**To do**: Each line of the listing below that includes "Refresh" should be reported.

**Provided data**:
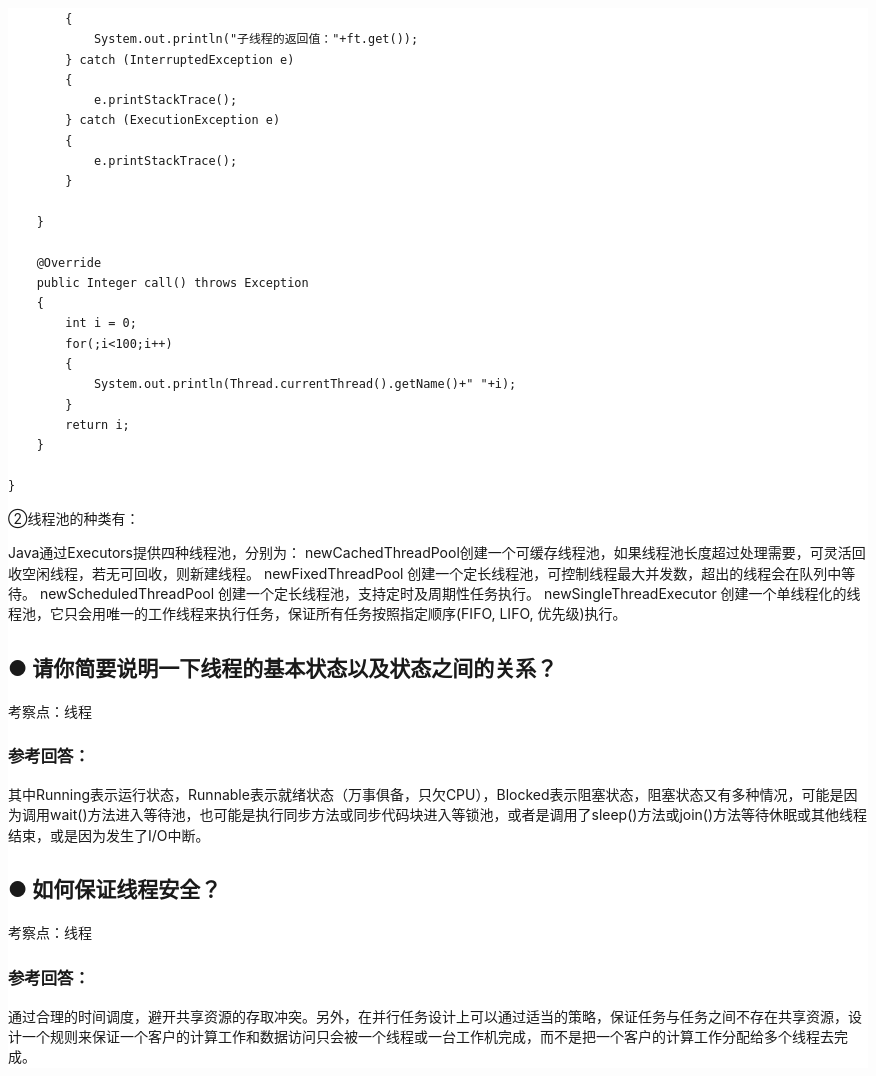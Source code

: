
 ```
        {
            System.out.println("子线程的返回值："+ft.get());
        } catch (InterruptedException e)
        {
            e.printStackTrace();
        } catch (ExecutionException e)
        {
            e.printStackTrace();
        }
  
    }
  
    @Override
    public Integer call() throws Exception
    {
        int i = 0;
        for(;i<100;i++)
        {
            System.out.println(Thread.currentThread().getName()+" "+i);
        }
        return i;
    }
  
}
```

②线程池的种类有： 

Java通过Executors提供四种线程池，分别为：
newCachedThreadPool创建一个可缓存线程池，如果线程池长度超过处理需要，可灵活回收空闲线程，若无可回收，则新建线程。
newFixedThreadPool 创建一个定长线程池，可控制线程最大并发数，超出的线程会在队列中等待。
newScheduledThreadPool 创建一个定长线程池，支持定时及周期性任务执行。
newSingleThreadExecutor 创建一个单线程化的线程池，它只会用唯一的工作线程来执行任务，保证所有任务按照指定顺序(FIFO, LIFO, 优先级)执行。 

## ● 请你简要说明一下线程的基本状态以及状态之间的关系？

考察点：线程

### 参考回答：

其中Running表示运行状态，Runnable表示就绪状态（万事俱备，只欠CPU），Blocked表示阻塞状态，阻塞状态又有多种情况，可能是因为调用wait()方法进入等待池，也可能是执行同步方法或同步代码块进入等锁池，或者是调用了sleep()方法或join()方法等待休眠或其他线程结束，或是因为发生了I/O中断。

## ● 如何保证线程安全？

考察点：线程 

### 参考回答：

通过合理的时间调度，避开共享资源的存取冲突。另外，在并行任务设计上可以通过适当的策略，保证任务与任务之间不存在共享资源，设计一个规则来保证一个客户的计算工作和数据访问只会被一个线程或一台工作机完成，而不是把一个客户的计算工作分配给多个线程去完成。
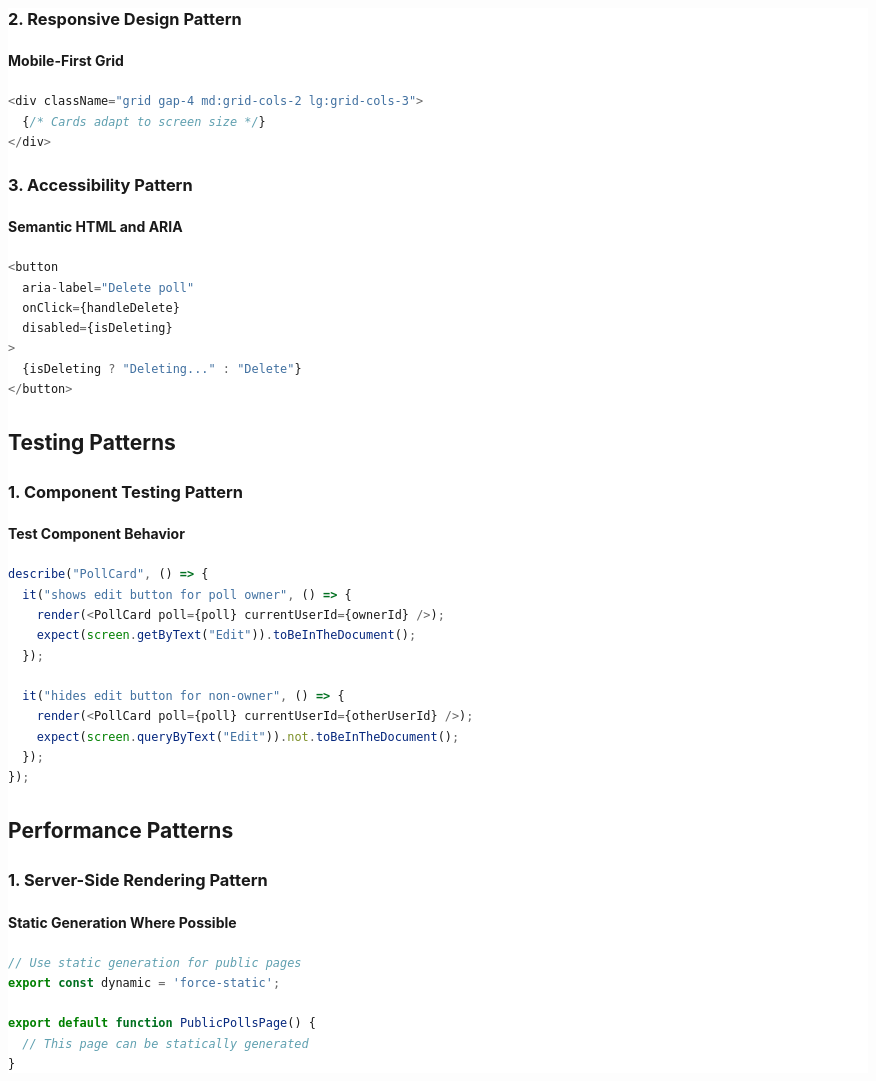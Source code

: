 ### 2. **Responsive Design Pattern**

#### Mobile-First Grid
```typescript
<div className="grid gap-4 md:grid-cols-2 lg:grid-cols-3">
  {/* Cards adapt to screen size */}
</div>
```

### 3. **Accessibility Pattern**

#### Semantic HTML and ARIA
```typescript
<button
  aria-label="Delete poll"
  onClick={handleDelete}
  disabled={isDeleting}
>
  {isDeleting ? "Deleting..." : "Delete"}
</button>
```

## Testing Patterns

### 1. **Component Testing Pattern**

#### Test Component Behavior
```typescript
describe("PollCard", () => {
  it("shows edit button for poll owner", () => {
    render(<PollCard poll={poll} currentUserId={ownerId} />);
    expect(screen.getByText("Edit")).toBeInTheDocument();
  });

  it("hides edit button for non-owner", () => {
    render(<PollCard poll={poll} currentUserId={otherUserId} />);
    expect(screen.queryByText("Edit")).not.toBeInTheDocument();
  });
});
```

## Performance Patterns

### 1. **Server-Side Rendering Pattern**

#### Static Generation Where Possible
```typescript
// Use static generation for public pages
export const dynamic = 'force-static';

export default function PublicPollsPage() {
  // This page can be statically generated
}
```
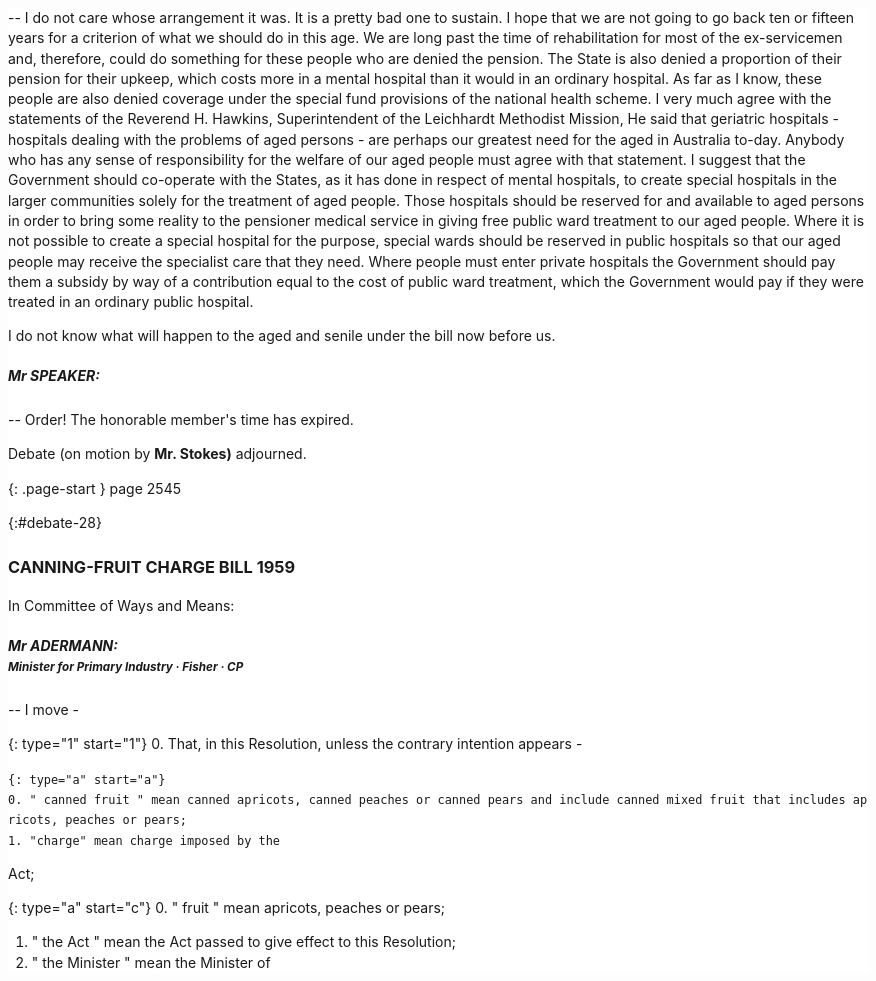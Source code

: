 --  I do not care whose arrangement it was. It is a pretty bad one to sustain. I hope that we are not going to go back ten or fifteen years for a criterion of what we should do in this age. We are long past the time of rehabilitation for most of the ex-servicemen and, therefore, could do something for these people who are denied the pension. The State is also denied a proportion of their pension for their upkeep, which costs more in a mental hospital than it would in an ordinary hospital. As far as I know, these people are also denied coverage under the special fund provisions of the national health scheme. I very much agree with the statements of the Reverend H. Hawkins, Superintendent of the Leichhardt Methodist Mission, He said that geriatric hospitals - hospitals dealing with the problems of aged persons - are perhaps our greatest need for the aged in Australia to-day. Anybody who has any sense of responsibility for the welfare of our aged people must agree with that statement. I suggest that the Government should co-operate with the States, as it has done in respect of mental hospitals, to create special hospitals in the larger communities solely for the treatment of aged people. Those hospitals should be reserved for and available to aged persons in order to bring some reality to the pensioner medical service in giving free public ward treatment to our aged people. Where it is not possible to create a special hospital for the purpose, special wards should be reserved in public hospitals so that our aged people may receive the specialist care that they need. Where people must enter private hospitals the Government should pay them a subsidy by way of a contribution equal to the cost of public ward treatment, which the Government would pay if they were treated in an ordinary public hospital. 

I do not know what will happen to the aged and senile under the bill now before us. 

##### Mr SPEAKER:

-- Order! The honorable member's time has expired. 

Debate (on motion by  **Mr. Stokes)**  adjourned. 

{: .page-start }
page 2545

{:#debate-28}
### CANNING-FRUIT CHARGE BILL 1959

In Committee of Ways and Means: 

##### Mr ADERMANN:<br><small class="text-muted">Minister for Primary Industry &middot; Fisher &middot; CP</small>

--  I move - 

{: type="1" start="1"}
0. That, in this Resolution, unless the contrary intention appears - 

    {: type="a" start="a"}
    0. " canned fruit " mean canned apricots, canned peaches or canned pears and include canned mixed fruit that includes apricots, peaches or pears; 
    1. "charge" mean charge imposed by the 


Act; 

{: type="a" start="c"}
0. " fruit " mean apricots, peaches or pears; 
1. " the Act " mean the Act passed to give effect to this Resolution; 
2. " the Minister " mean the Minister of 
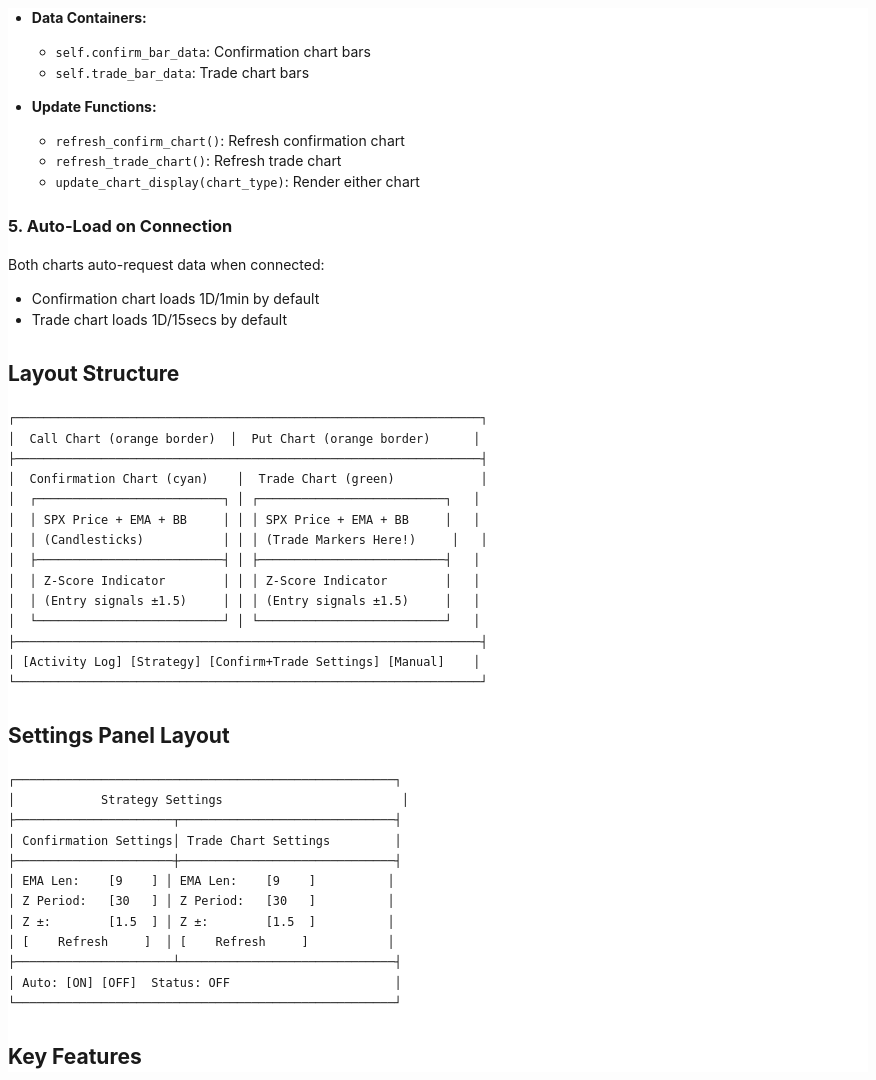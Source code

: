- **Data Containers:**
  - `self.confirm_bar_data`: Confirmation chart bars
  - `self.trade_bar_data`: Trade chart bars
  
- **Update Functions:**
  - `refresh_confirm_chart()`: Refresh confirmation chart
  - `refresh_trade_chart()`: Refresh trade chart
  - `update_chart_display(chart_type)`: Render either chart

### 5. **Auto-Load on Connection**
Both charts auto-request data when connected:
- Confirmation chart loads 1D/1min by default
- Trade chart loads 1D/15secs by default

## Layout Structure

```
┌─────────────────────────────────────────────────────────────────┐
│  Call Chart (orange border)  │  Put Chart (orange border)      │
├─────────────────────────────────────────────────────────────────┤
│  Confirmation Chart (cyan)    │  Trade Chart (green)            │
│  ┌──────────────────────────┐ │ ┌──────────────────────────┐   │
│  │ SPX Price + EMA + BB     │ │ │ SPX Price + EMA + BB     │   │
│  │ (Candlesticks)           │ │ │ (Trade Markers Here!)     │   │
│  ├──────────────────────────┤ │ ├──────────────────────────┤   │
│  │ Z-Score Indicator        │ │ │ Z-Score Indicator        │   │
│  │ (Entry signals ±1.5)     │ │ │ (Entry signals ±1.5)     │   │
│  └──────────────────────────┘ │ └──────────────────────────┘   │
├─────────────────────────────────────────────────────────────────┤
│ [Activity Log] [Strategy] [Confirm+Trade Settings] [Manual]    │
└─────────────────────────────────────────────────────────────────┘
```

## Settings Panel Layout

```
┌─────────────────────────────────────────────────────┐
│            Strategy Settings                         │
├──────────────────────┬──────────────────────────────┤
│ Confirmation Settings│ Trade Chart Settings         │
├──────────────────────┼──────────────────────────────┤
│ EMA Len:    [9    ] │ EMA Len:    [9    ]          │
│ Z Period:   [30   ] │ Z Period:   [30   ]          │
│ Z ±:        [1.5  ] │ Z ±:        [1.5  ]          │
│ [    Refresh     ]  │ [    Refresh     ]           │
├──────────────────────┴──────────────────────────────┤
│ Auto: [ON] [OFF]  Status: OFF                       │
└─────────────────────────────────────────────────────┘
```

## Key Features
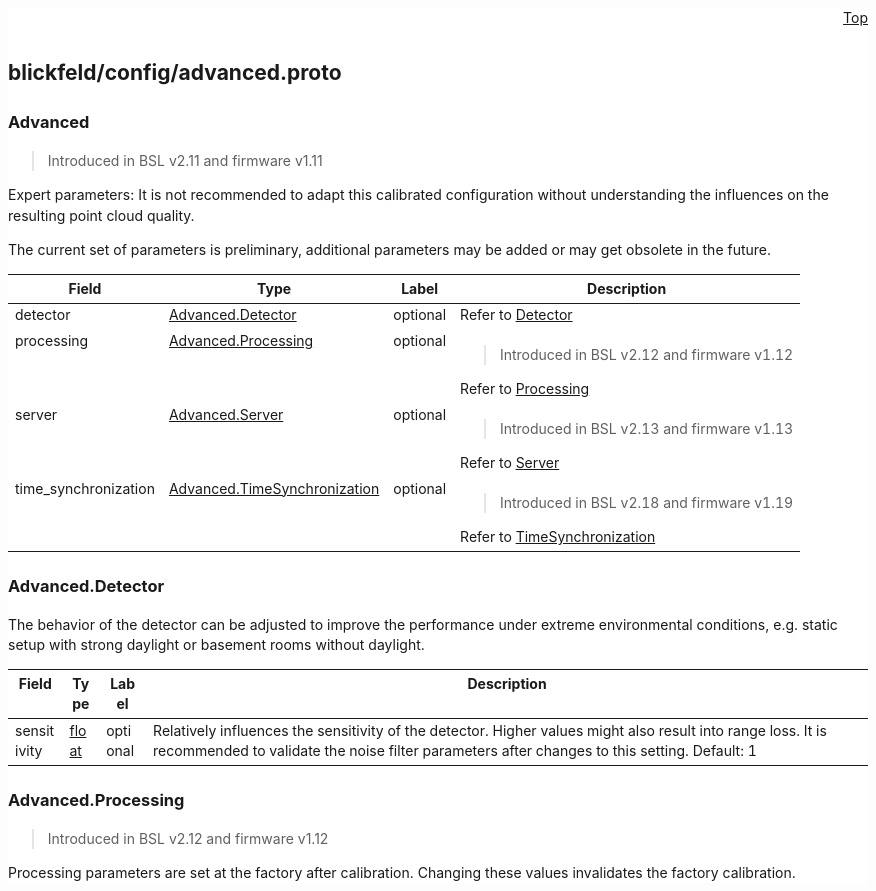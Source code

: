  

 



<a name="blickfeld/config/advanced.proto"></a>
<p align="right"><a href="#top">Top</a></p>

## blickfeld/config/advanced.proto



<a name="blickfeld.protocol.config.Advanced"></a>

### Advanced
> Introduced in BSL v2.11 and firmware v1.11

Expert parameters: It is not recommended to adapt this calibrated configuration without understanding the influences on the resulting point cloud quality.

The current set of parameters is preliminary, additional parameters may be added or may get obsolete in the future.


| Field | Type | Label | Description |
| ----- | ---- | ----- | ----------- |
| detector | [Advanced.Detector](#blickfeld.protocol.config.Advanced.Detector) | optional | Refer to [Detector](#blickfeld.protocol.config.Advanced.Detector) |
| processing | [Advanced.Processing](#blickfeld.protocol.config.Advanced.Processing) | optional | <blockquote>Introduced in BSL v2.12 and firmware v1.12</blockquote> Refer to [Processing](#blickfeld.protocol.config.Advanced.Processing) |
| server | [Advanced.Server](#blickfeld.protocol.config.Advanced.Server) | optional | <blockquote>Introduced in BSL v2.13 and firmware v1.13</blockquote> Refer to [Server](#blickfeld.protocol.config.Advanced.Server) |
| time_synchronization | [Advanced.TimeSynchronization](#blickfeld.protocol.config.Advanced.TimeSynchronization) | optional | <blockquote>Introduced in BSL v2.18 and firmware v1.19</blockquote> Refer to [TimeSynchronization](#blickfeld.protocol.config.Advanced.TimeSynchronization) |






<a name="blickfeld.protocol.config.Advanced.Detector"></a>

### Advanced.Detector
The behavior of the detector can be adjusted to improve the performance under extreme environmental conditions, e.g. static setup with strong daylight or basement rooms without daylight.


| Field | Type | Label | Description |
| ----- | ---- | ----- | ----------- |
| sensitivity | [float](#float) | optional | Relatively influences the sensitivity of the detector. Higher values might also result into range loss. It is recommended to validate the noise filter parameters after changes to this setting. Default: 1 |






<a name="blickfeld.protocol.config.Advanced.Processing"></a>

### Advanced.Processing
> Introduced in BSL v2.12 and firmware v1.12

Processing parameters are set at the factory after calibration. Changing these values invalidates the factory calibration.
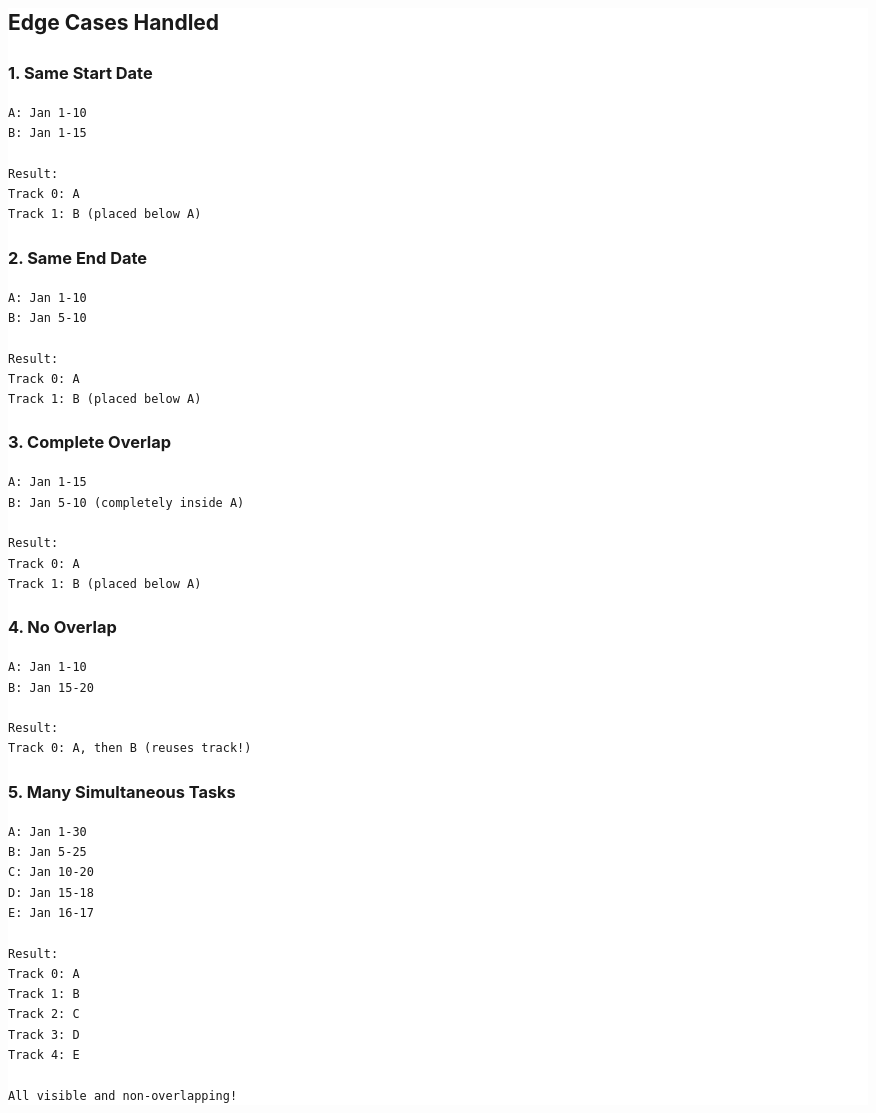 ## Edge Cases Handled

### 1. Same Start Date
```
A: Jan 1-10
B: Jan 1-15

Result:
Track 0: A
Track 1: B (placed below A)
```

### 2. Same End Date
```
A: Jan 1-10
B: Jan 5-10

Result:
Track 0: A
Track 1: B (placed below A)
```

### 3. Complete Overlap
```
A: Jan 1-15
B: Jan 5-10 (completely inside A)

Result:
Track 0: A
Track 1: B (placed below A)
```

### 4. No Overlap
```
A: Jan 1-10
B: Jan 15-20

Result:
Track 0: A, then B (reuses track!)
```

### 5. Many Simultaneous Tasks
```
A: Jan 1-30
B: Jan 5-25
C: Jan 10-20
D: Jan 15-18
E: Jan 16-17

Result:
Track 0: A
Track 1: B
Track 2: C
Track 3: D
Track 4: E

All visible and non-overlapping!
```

**Output**:
  - `refresh_confirm_chart()`: Refresh confirmation chart
  - `refresh_trade_chart()`: Refresh trade chart
│ [    Refresh     ]  │ [    Refresh     ]           │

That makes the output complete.